Hangzhou Institute for Advanced Study, University of Chinese Academy of Sciences, Hangzhou, Zhejiang 310024, China.
Research Center for High Efficiency Computing System, Zhejiang Laboratory, Hangzhou, Zhejiang 311121, China.
ACS Sens. 2024 Aug 23;9(8):4143-4153. doi: 10.1021/acssensors.4c01083. Epub 2024 Aug 1.
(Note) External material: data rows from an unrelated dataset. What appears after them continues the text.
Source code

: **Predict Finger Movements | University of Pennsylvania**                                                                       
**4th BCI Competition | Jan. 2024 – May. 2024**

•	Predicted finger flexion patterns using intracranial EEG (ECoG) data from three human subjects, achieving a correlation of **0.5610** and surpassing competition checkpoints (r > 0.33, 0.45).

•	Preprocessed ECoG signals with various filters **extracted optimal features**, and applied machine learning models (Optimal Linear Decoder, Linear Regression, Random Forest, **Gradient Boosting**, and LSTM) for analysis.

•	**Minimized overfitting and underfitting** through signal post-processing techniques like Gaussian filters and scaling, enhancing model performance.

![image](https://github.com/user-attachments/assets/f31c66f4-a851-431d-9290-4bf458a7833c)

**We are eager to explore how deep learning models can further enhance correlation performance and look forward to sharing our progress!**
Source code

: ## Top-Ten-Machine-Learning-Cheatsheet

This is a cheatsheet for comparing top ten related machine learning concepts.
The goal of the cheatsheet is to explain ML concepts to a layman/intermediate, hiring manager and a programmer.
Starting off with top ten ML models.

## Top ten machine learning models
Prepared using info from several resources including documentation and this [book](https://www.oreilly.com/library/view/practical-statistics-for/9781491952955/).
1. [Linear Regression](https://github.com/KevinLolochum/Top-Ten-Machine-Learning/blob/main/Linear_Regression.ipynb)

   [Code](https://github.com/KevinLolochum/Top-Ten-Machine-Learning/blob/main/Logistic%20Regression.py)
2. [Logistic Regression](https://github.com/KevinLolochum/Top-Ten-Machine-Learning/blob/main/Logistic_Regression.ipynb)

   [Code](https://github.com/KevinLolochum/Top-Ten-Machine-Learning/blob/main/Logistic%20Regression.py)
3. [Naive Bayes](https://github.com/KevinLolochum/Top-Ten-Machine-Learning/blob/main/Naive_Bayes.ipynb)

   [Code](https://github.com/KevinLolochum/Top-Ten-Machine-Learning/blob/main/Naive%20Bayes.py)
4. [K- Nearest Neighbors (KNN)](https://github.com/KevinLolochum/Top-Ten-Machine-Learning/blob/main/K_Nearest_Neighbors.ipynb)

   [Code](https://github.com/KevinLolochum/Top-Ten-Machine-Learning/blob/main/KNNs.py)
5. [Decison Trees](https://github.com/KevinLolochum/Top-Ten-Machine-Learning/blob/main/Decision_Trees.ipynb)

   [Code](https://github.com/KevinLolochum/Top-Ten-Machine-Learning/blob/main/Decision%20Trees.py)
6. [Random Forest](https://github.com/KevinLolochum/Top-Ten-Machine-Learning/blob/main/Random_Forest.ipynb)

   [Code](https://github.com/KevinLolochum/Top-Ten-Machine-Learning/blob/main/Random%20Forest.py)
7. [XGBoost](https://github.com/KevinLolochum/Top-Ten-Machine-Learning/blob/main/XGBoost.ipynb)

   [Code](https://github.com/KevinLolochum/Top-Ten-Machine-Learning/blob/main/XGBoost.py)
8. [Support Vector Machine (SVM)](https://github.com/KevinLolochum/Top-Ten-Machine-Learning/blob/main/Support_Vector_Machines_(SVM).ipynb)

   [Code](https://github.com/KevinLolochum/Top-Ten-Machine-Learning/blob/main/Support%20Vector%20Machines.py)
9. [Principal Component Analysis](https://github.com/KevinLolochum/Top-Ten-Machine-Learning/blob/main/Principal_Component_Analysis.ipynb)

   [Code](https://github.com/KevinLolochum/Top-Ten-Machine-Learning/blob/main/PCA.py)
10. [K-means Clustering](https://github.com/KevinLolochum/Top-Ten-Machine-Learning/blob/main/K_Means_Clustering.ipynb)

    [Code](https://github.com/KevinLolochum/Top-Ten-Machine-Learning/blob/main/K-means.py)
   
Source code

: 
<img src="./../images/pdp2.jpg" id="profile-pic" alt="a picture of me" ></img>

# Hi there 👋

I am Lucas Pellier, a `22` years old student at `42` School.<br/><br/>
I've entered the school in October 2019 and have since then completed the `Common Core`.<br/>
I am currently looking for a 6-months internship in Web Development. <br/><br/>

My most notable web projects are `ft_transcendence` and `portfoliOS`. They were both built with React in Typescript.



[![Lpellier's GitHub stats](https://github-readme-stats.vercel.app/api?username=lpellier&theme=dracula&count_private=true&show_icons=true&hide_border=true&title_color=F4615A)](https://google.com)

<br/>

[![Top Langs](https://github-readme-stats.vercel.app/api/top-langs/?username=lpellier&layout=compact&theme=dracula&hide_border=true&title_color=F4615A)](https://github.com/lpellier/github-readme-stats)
One challenge for gas sensors is humidity interference, as dynamic humidity conditions can cause unpredictable fluctuations in the response signal to analytes, increasing quantitative detection errors. Here, we introduce a concept: Select humidity sensors from a pool to compensate for the humidity signal for each gas sensor. In contrast to traditional methods that extremely suppress the humidity response, the sensor pool allows for more accurate gas quantification across a broader range of application scenarios by supplying customized, high-dimensional humidity response data as extrinsic compensation. As a proof-of-concept, mitigation of humidity interference in colorimetric gas quantification was achieved in three steps. First, across a ten-dimensional variable space, an algorithm-driven high-throughput experimental robot discovered multiple local optimum regions where colorimetric humidity sensing formulations exhibited high evaluations on sensitivity, reversibility, response time, and color change extent for 10-90% relative humidity (RH) in room temperature (25 °C). Second, from the local optimum regions, 91 sensing formulations with diverse variables were selected to construct a parent colorimetric humidity sensor array as the sensor pool for humidity signal compensation. Third, the quasi-optimal sensor subarrays were identified as customized humidity signal compensation solutions for different gas sensing scenarios across an approximately full dynamic range of humidity (10-90% RH) using an ingenious combination optimization strategy, and two accurate quantitative detections were attained: one with a mean absolute percentage error (MAPE) reduction from 4.4 to 0.75% and the other from 5.48 to 1.37%. Moreover, the parent sensor array's excellent humidity selectivity was validated against 10 gases. This work demonstrates the feasibility and superiority of robot-assisted construction of a customizable parent colorimetric sensor array to mitigate humidity interference in gas quantification.
气体传感器面临的一个挑战是湿度干扰,因为动态湿度条件会导致对分析物的响应信号不可预测地波动,从而增加定量检测误差。在这里,我们引入了一个概念:从传感器池中选择湿度传感器来补偿每个气体传感器的湿度信号。与传统的极度抑制湿度响应的方法不同,传感器池通过提供定制的高维湿度响应数据作为外部补偿,可以在更广泛的应用场景中实现更准确的气体定量,从而提供更准确的气体定量。作为概念验证,通过三步实现了比色气体定量中的湿度干扰缓解。首先,在一个十维变量空间中,一个由算法驱动的高通量实验机器人发现了多个局部最优区域,在这些区域中,比色湿度传感配方在灵敏度、可逆性、响应时间和颜色变化程度方面对室温(25°C)下 10-90%的相对湿度(RH)表现出高度评价。其次,从局部最优区域中选择了 91 种具有不同变量的传感配方,构建了一个母比色湿度传感器阵列作为湿度信号补偿的传感器池。第三,使用巧妙的组合优化策略,从大约全湿度动态范围内(10-90% RH)的不同气体传感场景中确定了准最优传感器子阵作为定制湿度信号补偿解决方案,并实现了两种准确的定量检测:一种是平均绝对百分比误差(MAPE)从 4.4%降低到 0.75%,另一种是从 5.48%降低到 1.37%。此外,还验证了母传感器阵列对 10 种气体的优异湿度选择性。这项工作证明了机器人辅助构建可定制母比色传感器阵列以缓解气体定量中的湿度干扰的可行性和优越性。